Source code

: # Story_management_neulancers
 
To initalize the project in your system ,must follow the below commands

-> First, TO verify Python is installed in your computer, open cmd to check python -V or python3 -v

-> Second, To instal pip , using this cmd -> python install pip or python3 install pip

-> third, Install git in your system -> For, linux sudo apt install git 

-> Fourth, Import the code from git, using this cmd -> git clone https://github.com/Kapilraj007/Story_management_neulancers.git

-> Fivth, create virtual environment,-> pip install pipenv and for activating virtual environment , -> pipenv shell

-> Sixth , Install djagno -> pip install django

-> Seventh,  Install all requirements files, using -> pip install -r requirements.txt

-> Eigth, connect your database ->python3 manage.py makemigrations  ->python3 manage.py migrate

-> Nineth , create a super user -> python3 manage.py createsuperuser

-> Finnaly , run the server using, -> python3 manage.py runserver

━━━━━━━━

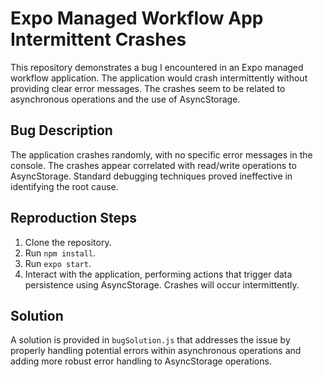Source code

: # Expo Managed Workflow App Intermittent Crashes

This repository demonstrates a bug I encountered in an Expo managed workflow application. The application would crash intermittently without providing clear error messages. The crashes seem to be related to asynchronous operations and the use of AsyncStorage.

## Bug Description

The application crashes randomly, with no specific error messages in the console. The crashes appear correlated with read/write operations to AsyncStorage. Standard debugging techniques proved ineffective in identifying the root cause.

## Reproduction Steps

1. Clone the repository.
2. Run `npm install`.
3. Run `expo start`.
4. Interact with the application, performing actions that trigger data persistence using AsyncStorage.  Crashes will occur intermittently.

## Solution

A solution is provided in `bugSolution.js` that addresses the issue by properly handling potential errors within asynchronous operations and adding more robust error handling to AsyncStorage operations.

━━━━━━━━

- **WHAT TO DO**
From the records above, repeat exactly the lines from the one with "## Solution" through the one with "A solution is", both included.

- **WRITTEN RESPONSE**
## Solution

A solution is provided in `bugSolution.js` that addresses the issue by properly handling potential errors within asynchronous operations and adding more robust error handling to AsyncStorage operations.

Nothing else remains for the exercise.